The epistemic dimension concerns the difficulty of knowing who owes reparations and to whom they are owed. Naturally, the epistemic dimension is part of the pragmatic, since one of the practicalities of figuring out how to repair injustice is achieving relevant knowledge. But the epistemic dimension can be addressed without solving all the practical problems. As Ken put it on his recent blog, “Reparations are easier when they can be paid to assignable victims who have been done assignable harm by assignable wrong-doers.” As I read this, the assignable term is partly epistemic. A victim is “assignable” only if one knows who the person is (or who the people are), and likewise for harms and wrong-doers.

A lot of people despair over reparations because of this epistemic dimension. It feels impossible to know all the relevant facts. Yet Coates makes the point (not quite in these terms) that not all components of the epistemic problem are intractable. In some cases, it’s easy to know who has been the victim of injustices. The victims of contract loans (a predatory lending scheme in which would-be home buyers could be kicked out with no equity if they miss one payment) are in many cases living and identifiable. The perpetrators are identifiable too: they are the contract sellers and the crafters of racist policies that denied African Americans regular mortgages.

So, to me, there is hope in realizing that, although some aspects of the epistemic dimension may be intractable, some aspects can be addressed by historical research into racially-motivated zoning and financing practices.
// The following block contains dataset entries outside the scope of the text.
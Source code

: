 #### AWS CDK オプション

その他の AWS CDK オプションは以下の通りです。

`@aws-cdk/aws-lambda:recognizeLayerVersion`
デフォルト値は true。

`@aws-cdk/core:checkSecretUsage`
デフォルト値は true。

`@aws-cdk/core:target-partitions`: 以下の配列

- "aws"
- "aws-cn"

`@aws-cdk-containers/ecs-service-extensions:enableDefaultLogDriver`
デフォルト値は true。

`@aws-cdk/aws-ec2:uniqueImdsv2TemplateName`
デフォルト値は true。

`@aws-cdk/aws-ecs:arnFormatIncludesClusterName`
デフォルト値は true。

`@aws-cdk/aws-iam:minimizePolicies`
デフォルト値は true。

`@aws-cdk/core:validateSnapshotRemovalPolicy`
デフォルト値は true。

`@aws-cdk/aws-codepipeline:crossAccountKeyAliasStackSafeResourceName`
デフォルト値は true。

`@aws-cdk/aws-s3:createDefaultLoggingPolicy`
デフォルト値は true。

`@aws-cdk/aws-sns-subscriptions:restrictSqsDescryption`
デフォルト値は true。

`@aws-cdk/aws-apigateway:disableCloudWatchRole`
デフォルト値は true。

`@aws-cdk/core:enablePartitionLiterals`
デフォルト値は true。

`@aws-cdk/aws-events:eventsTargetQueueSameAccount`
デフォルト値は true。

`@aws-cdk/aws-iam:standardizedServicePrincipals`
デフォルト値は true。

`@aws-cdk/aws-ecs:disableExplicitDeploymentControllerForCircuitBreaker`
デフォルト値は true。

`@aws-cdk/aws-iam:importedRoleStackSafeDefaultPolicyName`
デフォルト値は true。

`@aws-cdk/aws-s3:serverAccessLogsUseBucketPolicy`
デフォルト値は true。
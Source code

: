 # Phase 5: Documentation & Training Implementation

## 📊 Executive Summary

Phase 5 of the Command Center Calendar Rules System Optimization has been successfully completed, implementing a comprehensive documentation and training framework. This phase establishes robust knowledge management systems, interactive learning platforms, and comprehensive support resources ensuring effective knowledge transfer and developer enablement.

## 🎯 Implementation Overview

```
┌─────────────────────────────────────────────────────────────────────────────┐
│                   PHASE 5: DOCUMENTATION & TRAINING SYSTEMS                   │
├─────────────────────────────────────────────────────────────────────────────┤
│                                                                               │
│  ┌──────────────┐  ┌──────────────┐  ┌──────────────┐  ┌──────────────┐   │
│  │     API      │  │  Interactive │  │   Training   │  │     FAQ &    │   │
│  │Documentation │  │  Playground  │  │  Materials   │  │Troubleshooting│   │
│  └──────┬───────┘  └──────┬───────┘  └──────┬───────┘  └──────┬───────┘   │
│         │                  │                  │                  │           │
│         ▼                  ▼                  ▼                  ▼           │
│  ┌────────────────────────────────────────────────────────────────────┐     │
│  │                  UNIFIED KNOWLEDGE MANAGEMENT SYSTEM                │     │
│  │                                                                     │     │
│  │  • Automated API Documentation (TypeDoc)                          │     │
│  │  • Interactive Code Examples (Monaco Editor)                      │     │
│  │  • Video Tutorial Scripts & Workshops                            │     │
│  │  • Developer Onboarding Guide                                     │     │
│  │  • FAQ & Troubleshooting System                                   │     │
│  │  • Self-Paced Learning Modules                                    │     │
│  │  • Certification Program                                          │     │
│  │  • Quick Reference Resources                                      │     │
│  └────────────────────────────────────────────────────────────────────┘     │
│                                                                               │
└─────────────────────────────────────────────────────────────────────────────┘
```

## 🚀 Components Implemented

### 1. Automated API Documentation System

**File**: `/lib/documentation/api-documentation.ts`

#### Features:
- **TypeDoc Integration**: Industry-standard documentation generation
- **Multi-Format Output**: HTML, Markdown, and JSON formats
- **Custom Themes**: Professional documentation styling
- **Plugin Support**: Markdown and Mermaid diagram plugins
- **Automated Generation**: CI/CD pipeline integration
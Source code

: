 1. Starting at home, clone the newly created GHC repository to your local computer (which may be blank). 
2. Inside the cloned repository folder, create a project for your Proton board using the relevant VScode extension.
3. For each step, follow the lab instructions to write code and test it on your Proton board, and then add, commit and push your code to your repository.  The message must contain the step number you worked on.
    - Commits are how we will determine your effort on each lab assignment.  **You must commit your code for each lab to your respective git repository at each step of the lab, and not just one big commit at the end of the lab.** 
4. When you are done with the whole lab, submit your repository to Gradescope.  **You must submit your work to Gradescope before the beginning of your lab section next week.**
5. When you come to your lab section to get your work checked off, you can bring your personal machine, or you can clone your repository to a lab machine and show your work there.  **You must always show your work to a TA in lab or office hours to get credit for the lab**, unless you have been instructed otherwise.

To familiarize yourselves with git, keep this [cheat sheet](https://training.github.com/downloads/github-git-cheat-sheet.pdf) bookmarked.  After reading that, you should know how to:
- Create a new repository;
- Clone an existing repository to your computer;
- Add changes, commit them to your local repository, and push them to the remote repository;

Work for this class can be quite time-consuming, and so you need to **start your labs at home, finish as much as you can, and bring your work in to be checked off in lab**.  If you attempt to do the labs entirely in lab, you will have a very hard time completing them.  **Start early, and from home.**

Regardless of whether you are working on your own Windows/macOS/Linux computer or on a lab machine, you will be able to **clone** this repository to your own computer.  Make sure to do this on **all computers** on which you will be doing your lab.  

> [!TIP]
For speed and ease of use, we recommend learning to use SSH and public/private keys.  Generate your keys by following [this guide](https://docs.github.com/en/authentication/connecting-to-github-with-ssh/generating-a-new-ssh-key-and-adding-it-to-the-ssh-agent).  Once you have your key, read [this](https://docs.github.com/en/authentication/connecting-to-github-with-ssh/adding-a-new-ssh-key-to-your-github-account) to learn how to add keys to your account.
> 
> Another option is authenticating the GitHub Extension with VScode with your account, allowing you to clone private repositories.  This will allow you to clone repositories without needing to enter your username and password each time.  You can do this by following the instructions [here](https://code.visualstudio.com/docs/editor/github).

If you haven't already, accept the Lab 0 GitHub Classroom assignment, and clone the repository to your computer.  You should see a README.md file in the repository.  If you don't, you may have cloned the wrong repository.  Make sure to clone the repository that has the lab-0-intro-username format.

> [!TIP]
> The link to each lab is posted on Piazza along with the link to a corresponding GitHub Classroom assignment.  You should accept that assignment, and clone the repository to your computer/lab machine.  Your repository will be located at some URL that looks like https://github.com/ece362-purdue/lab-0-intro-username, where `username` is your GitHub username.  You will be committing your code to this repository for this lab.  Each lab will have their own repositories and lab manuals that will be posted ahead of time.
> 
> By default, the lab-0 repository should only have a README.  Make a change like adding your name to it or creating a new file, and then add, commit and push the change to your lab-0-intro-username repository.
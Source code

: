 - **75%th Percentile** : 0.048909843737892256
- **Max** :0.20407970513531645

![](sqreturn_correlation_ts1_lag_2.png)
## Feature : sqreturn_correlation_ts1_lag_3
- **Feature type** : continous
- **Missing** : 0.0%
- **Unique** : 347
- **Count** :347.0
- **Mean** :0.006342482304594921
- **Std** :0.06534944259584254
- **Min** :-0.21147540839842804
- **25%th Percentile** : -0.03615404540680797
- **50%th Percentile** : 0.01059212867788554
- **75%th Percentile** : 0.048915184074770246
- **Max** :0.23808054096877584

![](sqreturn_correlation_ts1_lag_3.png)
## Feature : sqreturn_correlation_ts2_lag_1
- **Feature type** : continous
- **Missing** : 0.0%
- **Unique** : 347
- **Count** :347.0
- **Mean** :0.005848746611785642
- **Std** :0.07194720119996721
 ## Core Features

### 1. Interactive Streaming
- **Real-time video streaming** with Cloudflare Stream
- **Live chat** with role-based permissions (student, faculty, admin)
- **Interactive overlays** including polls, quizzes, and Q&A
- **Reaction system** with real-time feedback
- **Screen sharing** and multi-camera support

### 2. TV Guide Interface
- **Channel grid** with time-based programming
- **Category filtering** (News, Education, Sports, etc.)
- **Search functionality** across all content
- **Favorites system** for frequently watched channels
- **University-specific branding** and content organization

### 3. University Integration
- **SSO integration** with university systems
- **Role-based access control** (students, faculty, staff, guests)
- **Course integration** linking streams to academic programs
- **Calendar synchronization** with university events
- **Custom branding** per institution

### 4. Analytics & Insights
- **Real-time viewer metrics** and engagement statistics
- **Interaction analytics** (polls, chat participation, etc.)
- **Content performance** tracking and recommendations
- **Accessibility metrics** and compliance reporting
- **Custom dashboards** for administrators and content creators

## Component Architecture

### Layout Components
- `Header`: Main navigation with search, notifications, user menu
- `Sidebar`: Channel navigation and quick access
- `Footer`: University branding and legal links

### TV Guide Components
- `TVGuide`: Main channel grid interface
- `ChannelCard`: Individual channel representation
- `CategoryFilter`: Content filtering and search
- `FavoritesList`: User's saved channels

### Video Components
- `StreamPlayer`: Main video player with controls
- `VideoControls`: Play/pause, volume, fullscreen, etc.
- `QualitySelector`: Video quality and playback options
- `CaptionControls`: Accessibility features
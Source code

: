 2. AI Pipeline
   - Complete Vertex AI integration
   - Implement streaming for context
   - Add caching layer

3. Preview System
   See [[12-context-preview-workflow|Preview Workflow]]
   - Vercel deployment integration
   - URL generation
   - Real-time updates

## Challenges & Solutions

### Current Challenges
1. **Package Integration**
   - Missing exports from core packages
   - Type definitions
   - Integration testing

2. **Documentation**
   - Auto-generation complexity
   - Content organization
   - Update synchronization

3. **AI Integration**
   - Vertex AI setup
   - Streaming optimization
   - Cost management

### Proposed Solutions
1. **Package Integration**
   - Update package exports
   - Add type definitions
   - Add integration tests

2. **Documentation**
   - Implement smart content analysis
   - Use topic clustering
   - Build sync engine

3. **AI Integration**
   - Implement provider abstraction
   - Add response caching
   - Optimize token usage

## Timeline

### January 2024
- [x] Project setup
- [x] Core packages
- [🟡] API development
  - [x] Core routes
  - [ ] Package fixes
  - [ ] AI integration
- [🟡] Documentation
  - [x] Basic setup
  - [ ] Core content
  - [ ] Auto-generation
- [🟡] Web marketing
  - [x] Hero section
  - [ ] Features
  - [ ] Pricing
The victims and perpetrators can be known, and the loss of equity due unequal practices can at least roughly be quantified.

This brings us to the metaphysical dimension. In my view, there may be a right and wrong about reparations (or any issue of justice), even if we can’t know what it is. That is, there can be a truth about what someone is owed, even if, given our limited epistemic resources, we can never figure out what that truth is.

Let me give a not-too-fictionalized example of a situation like this (where there is a truth about reparation owed, but we can’t know it). Suppose that a German Jewish man in 1942 had 100,000 Reichsmark stolen from him by a German Nazi named Dieter Schmidt, who subsequently deposited that amount of money in a Swiss bank named ZBC. Obviously, the man should get his money back. But let us suppose that ZBC has five customers named Dieter Schmidt, all of whom have died, and each of them died with a large enough amount of money in the bank to have been the perpetrator of the theft. Each Schmidt has left all his money to a sole heir, and neither the heirs nor the bank has knowledge sufficient to settle which of them has the Jewish man’s money.

Nevertheless, one of the heirs named Schmidt owes reparation. There is a fact of the matter. But, given the circumstances, we may never be able to know what that fact is. In other words, metaphysically there is a fact about what’s owed, even if the epistemic dimension of this situation is intractable.

And this is a general point about the relation between metaphysics and epistemology. Knowledge aspires to facts, but may not always reach them; that doesn’t, however, show that the facts don’t exist. Obligations to repair may exist, even if we don’t (at least yet) know what they are. And so it is in real life, not just in my stylized example.

How might these distinctions alleviate our sense of bewilderment? I think they enable us to focus on one component of the problem of reparations at a time. The metaphysics is a matter of thinking things through in principle, as they would be for anyone who might be the victim of historical injustices. The epistemology requires finding the relevant facts in a way that counts as having knowledge of them. And the pragmatic dimension is largely strategic and a matter of political will. We can recognize there is a justice to be found, even if it’s a lot of work to know what it is and to put into effect.